As the annual ritual nears to change clocks, state lawmakers from Massachusetts to Washington are talking about whether the observance of daylight saving time is worth continuing.
Time changes in the U.S. date back to the late 19th century when the railroad took control and handed the authority to the Interstate Commerce Commission to observe daylight saving time.
Today, federal law doesn’t require states to observe daylight saving time, but if they choose to follow the time change they must adhere to the dates set. This year, the time change is set to take effect on March 13.
During the past year lawmakers in nearly half of all states have discussed legislation on the recognition of time changes and there’s plenty of debate on whether to continue the practice.
Supporters of observing one time throughout the year say beneficiaries would include farmers, schoolchildren and families. They also say there are health impacts with changing clocks.

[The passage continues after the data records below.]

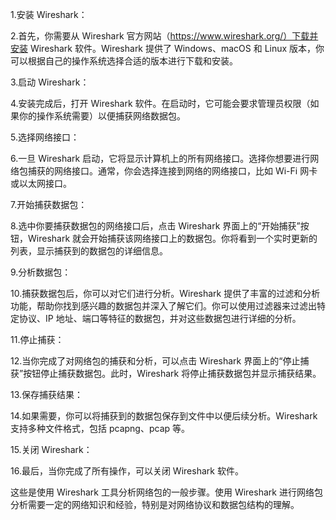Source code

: [](https://github.com/Uohuynix/Tasks/blob/e18a9dd8d43f33f34142b229c60f26f0c908d082/%E9%98%B6%E6%AE%B5%E4%B8%83/IMG20240216140923.jpg)

1.安装 Wireshark：


2.首先，你需要从 Wireshark 官方网站（https://www.wireshark.org/）下载并安装 Wireshark 软件。Wireshark 提供了 Windows、macOS 和 Linux 版本，你可以根据自己的操作系统选择合适的版本进行下载和安装。


3.启动 Wireshark：


4.安装完成后，打开 Wireshark 软件。在启动时，它可能会要求管理员权限（如果你的操作系统需要）以便捕获网络数据包。


5.选择网络接口：


6.一旦 Wireshark 启动，它将显示计算机上的所有网络接口。选择你想要进行网络包捕获的网络接口。通常，你会选择连接到网络的网络接口，比如 Wi-Fi 网卡或以太网接口。


7.开始捕获数据包：


8.选中你要捕获数据包的网络接口后，点击 Wireshark 界面上的“开始捕获”按钮，Wireshark 就会开始捕获该网络接口上的数据包。你将看到一个实时更新的列表，显示捕获到的数据包的详细信息。


9.分析数据包：


10.捕获数据包后，你可以对它们进行分析。Wireshark 提供了丰富的过滤和分析功能，帮助你找到感兴趣的数据包并深入了解它们。你可以使用过滤器来过滤出特定协议、IP 地址、端口等特征的数据包，并对这些数据包进行详细的分析。


11.停止捕获：


12.当你完成了对网络包的捕获和分析，可以点击 Wireshark 界面上的“停止捕获”按钮停止捕获数据包。此时，Wireshark 将停止捕获数据包并显示捕获结果。


13.保存捕获结果：


14.如果需要，你可以将捕获到的数据包保存到文件中以便后续分析。Wireshark 支持多种文件格式，包括 pcapng、pcap 等。


15.关闭 Wireshark：


16.最后，当你完成了所有操作，可以关闭 Wireshark 软件。

这些是使用 Wireshark 工具分析网络包的一般步骤。使用 Wireshark 进行网络包分析需要一定的网络知识和经验，特别是对网络协议和数据包结构的理解。
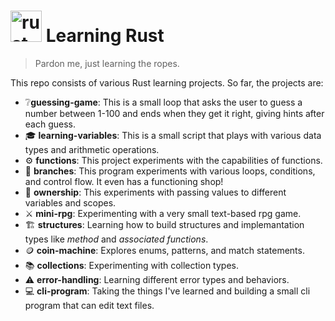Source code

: # <img alt="rust-logo" src="https://www.rust-lang.org/static/images/rust-logo-blk.svg" height="50"> Learning Rust

> Pardon me, just learning the ropes.

This repo consists of various Rust learning projects. So far, the projects are:
- ❔**guessing-game**: This is a small loop that asks the user to guess a number between 1-100 and ends when they get it right, giving hints after each guess.
- 🎓 **learning-variables**: This is a small script that plays with various data types and arithmetic operations.
- ⚙️ **functions**: This project experiments with the capabilities of functions.
- 🌳 **branches**: This program experiments with various loops, conditions, and control flow. It even has a functioning shop!
- 📒 **ownership**: This experiments with passing values to different variables and scopes.
- ⚔️ **mini-rpg**: Experimenting with a very small text-based rpg game.
- 🏗️ **structures**: Learning how to build structures and implemantation types like *method* and *associated functions*.
- 🪙 **coin-machine**: Explores enums, patterns, and match statements.
- 📚 **collections**: Experimenting with collection types. 
- ⚠️ **error-handling**: Learning different error types and behaviors.
- 💻 **cli-program**: Taking the things I've learned and building a small cli program that can edit text files.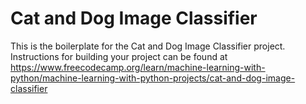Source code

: # Cat and Dog Image Classifier
This is the boilerplate for the Cat and Dog Image Classifier project. Instructions for building your project can be found at https://www.freecodecamp.org/learn/machine-learning-with-python/machine-learning-with-python-projects/cat-and-dog-image-classifier
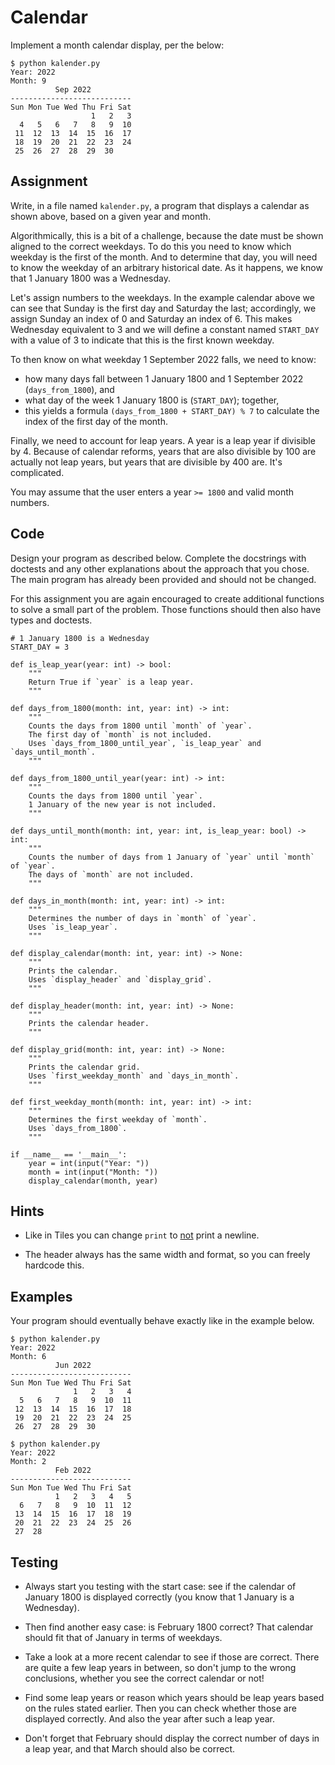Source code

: # Calendar

Implement a month calendar display, per the below:

    $ python kalender.py
    Year: 2022
    Month: 9
              Sep 2022
    ---------------------------
    Sun Mon Tue Wed Thu Fri Sat
                      1   2   3
      4   5   6   7   8   9  10
     11  12  13  14  15  16  17
     18  19  20  21  22  23  24
     25  26  27  28  29  30

## Assignment

Write, in a file named `kalender.py`, a program that displays a calendar as shown above, based on a given year and month.

Algorithmically, this is a bit of a challenge, because the date must be shown aligned to the correct weekdays. To do this you need to know which weekday is the first of the month. And to determine that day, you will need to know the weekday of an arbitrary historical date. As it happens, we know that 1 January 1800 was a Wednesday.

Let's assign numbers to the weekdays. In the example calendar above we can see that Sunday is the first day and Saturday the last; accordingly, we assign Sunday an index of 0 and Saturday an index of 6. This makes Wednesday equivalent to 3 and we will define a constant named `START_DAY` with a value of 3 to indicate that this is the first known weekday.

To then know on what weekday 1 September 2022 falls, we need to know:

* how many days fall between 1 January 1800 and 1 September 2022 (`days_from_1800`), and
* what day of the week 1 January 1800 is (`START_DAY`); together,
* this yields a formula `(days_from_1800 + START_DAY) % 7` to calculate the index of the first day of the month.

Finally, we need to account for leap years. A year is a leap year if divisible by 4. Because of calendar reforms, years that are also divisible by 100 are actually not leap years, but years that are divisible by 400 are. It's complicated.

You may assume that the user enters a year `>= 1800` and valid month numbers.

## Code

Design your program as described below. Complete the docstrings with doctests and any other explanations about the approach that you chose. The main program has already been provided and should not be changed.

For this assignment you are again encouraged to create additional functions to solve a small part of the problem. Those functions should then also have types and doctests.

    # 1 January 1800 is a Wednesday
    START_DAY = 3

    def is_leap_year(year: int) -> bool:
        """
        Return True if `year` is a leap year.
        """

    def days_from_1800(month: int, year: int) -> int:
        """
        Counts the days from 1800 until `month` of `year`.
        The first day of `month` is not included.
        Uses `days_from_1800_until_year`, `is_leap_year` and `days_until_month`.
        """

    def days_from_1800_until_year(year: int) -> int:
        """
        Counts the days from 1800 until `year`.
        1 January of the new year is not included.
        """

    def days_until_month(month: int, year: int, is_leap_year: bool) -> int:
        """
        Counts the number of days from 1 January of `year` until `month` of `year`.
        The days of `month` are not included.
        """

    def days_in_month(month: int, year: int) -> int:
        """
        Determines the number of days in `month` of `year`.
        Uses `is_leap_year`.
        """

    def display_calendar(month: int, year: int) -> None:
        """
        Prints the calendar.
        Uses `display_header` and `display_grid`.
        """

    def display_header(month: int, year: int) -> None:
        """
        Prints the calendar header.
        """

    def display_grid(month: int, year: int) -> None:
        """
        Prints the calendar grid.
        Uses `first_weekday_month` and `days_in_month`.
        """

    def first_weekday_month(month: int, year: int) -> int:
        """
        Determines the first weekday of `month`.
        Uses `days_from_1800`.
        """

    if __name__ == '__main__':
        year = int(input("Year: "))
        month = int(input("Month: "))
        display_calendar(month, year)

## Hints

* Like in Tiles you can change `print` to <u>not</u> print a newline.

* The header always has the same width and format, so you can freely hardcode this.

## Examples

Your program should eventually behave exactly like in the example below.

    $ python kalender.py
    Year: 2022
    Month: 6
              Jun 2022
    ---------------------------
    Sun Mon Tue Wed Thu Fri Sat
                  1   2   3   4
      5   6   7   8   9  10  11
     12  13  14  15  16  17  18
     19  20  21  22  23  24  25
     26  27  28  29  30

    $ python kalender.py
    Year: 2022
    Month: 2
              Feb 2022
    ---------------------------
    Sun Mon Tue Wed Thu Fri Sat
              1   2   3   4   5
      6   7   8   9  10  11  12
     13  14  15  16  17  18  19
     20  21  22  23  24  25  26
     27  28

## Testing

* Always start you testing with the start case: see if the calendar of January 1800 is displayed correctly (you know that 1 January is a Wednesday).

* Then find another easy case: is February 1800 correct? That calendar should fit that of January in terms of weekdays.

* Take a look at a more recent calendar to see if those are correct. There are quite a few leap years in between, so don't jump to the wrong conclusions, whether you see the correct calendar or not!

* Find some leap years or reason which years should be leap years based on the rules stated earlier. Then you can check whether those are displayed correctly. And also the year after such a leap year.

* Don't forget that February should display the correct number of days in a leap year, and that March should also be correct.
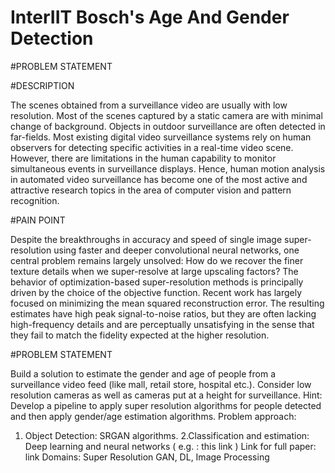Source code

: # InterIIT Bosch's Age And Gender Detection

#PROBLEM STATEMENT

#DESCRIPTION

The scenes obtained from a surveillance video are usually with low resolution. Most of the scenes captured by a static camera are with minimal change of background. Objects in outdoor surveillance are often detected in far-fields. Most existing digital video surveillance systems rely on human observers for detecting specific activities in a real-time video scene. However, there are limitations in the human capability to monitor simultaneous events in surveillance displays. Hence, human motion analysis in automated video surveillance has become one of the most active and attractive research topics in the area of computer vision and pattern recognition.

#PAIN POINT

Despite the breakthroughs in accuracy and speed of single image super-resolution using faster and deeper convolutional neural networks, one central problem remains largely unsolved: How do we recover the finer texture details when we super-resolve at large upscaling factors? The behavior of optimization-based super-resolution methods is principally driven by the choice of the objective function. Recent work has largely focused on minimizing the mean squared reconstruction error. The resulting estimates have high peak signal-to-noise ratios, but they are often lacking high-frequency details and are perceptually unsatisfying in the sense that they fail to match the fidelity expected at the higher resolution.

#PROBLEM STATEMENT

Build a solution to estimate the gender and age of people from a surveillance video feed (like mall, retail store, hospital etc.). Consider low resolution cameras as well as cameras put at a height for surveillance. Hint: Develop a pipeline to apply super resolution algorithms for people detected and then apply gender/age estimation algorithms. Problem approach:
1. Object Detection: SRGAN algorithms.
2.Classification and estimation: Deep learning and neural networks
( e.g. : this link )
Link for full paper: link
Domains: Super Resolution GAN, DL, Image Processing
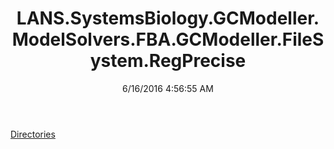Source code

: ﻿---
title: LANS.SystemsBiology.GCModeller.ModelSolvers.FBA.GCModeller.FileSystem.RegPrecise
date: 6/16/2016 4:56:55 AM
---

[Directories](T-LANS.SystemsBiology.GCModeller.ModelSolvers.FBA.GCModeller.FileSystem.RegPrecise.Directories.html)
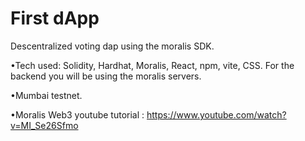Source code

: # First dApp 

Descentralized voting dap using the moralis SDK.

•Tech used: Solidity, Hardhat, Moralis, React, npm, vite, CSS. For the backend you will be using the moralis servers.

•Mumbai testnet.

•Moralis Web3 youtube tutorial : https://www.youtube.com/watch?v=MI_Se26Sfmo
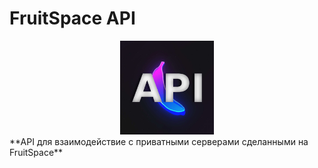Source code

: # FruitSpace API

<div align='center'><img src="imgs/fpapi.png" alt="alt text" width="150"/></div>
**API для взаимодействие с приватными серверами сделанными на FruitSpace**
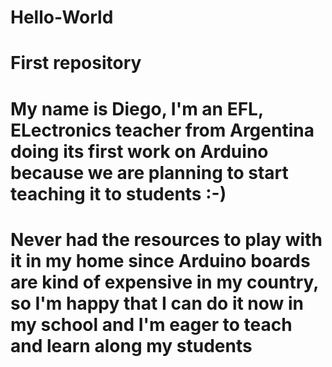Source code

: # Hello-World
# First repository
# My name is Diego, I'm an EFL, ELectronics teacher from Argentina doing its first work on Arduino because we are planning to start teaching it to students :-)
# Never had the resources to play with it in my home since Arduino boards are kind of expensive in my country, so I'm happy that I can do it now in my school and I'm eager to teach and learn along my students
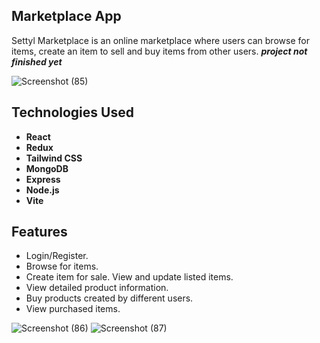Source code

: ## Marketplace App

Settyl Marketplace is an online marketplace where users can browse for items, create an item to sell and buy items from other users. ***project not finished yet***

![Screenshot (85)](https://github.com/krisgoswami/online-marketplace/assets/91143716/223402d0-561b-435a-b0f1-0496fc82f199)

## Technologies Used

- **React**
- **Redux**
- **Tailwind CSS**
- **MongoDB**
- **Express**
- **Node.js**
- **Vite**

## Features

- Login/Register.
- Browse for items.
- Create item for sale. View and update listed items.
- View detailed product information.
- Buy products created by different users.
- View purchased items.
  
![Screenshot (86)](https://github.com/krisgoswami/online-marketplace/assets/91143716/9239385e-57ad-4958-8ee4-d86af93a572f)
![Screenshot (87)](https://github.com/krisgoswami/online-marketplace/assets/91143716/e3e5a5fb-fb0b-4eda-a6c5-d68af2b9b21e)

They cite increased rates of heart attacks, suicide and traffic wrecks in the spring.
Critics of doing away with time changes, however, claim the same people actually benefit from DST and that farmers need the extra daylight in the morning. They also say that kids walking to school, or waiting for the bus, during the winter months most likely would be out in the dark.
Two Florida bills attempt to keep the Sunshine State on daylight saving time year-round. Advocates say doing away with standard time in the popular vacation destination would benefit tourists who prefer more daylight in the evening.
Other states reviewing legislation to exempt them from time changes in the fall include California, Mississippi, Oklahoma and South Dakota. Currently, Arizona and Hawaii are the lone states not to take part in time changes.
California and Mississippi have measures to urge the U.S. Congress to allow states to decide on the observance of daylight saving time.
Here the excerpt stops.